What is needed:
Set down exactly the lines from the one containing "## Logs & Metrics" to the final line of the records below, with every picture omitted.

Data for review:
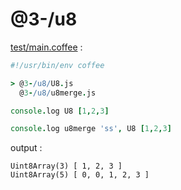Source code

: [‼️]: ✏️README.mdt

# @3-/u8

[test/main.coffee](./test/main.coffee) :

```coffee
#!/usr/bin/env coffee

> @3-/u8/U8.js
  @3-/u8/u8merge.js

console.log U8 [1,2,3]

console.log u8merge 'ss', U8 [1,2,3]
```

output :

```
Uint8Array(3) [ 1, 2, 3 ]
Uint8Array(5) [ 0, 0, 1, 2, 3 ]
```
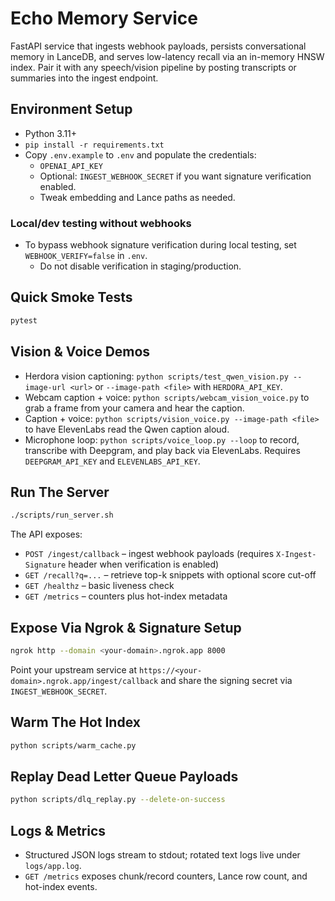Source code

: # Echo Memory Service

FastAPI service that ingests webhook payloads, persists conversational memory in LanceDB, and serves low-latency recall via an in-memory HNSW index. Pair it with any speech/vision pipeline by posting transcripts or summaries into the ingest endpoint.

## Environment Setup

- Python 3.11+
- `pip install -r requirements.txt`
- Copy `.env.example` to `.env` and populate the credentials:
  - `OPENAI_API_KEY`
  - Optional: `INGEST_WEBHOOK_SECRET` if you want signature verification enabled.
  - Tweak embedding and Lance paths as needed.

### Local/dev testing without webhooks

- To bypass webhook signature verification during local testing, set `WEBHOOK_VERIFY=false` in `.env`.
  - Do not disable verification in staging/production.

## Quick Smoke Tests

```bash
pytest
```

## Vision & Voice Demos

- Herdora vision captioning: `python scripts/test_qwen_vision.py --image-url <url>` or `--image-path <file>` with `HERDORA_API_KEY`.
- Webcam caption + voice: `python scripts/webcam_vision_voice.py` to grab a frame from your camera and hear the caption.
- Caption + voice: `python scripts/vision_voice.py --image-path <file>` to have ElevenLabs read the Qwen caption aloud.
- Microphone loop: `python scripts/voice_loop.py --loop` to record, transcribe with Deepgram, and play back via ElevenLabs. Requires `DEEPGRAM_API_KEY` and `ELEVENLABS_API_KEY`.

## Run The Server

```bash
./scripts/run_server.sh
```

The API exposes:
- `POST /ingest/callback` – ingest webhook payloads (requires `X-Ingest-Signature` header when verification is enabled)
- `GET /recall?q=...` – retrieve top-k snippets with optional score cut-off
- `GET /healthz` – basic liveness check
- `GET /metrics` – counters plus hot-index metadata

## Expose Via Ngrok & Signature Setup

```bash
ngrok http --domain <your-domain>.ngrok.app 8000
```

Point your upstream service at `https://<your-domain>.ngrok.app/ingest/callback` and share the signing secret via `INGEST_WEBHOOK_SECRET`.

## Warm The Hot Index

```bash
python scripts/warm_cache.py
```

## Replay Dead Letter Queue Payloads

```bash
python scripts/dlq_replay.py --delete-on-success
```

## Logs & Metrics

- Structured JSON logs stream to stdout; rotated text logs live under `logs/app.log`.
- `GET /metrics` exposes chunk/record counters, Lance row count, and hot-index events.
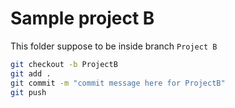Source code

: # Sample project B

This folder suppose to be inside branch `Project B`

```sh
git checkout -b ProjectB
git add .
git commit -m "commit message here for ProjectB"
git push
```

Exercise result:
## Logs & Metrics

- Structured JSON logs stream to stdout; rotated text logs live under `logs/app.log`.
- `GET /metrics` exposes chunk/record counters, Lance row count, and hot-index events.
Source code

: # Sample project B

This folder suppose to be inside branch `Project B`

```sh
git checkout -b ProjectB
git add .
git commit -m "commit message here for ProjectB"
git push
```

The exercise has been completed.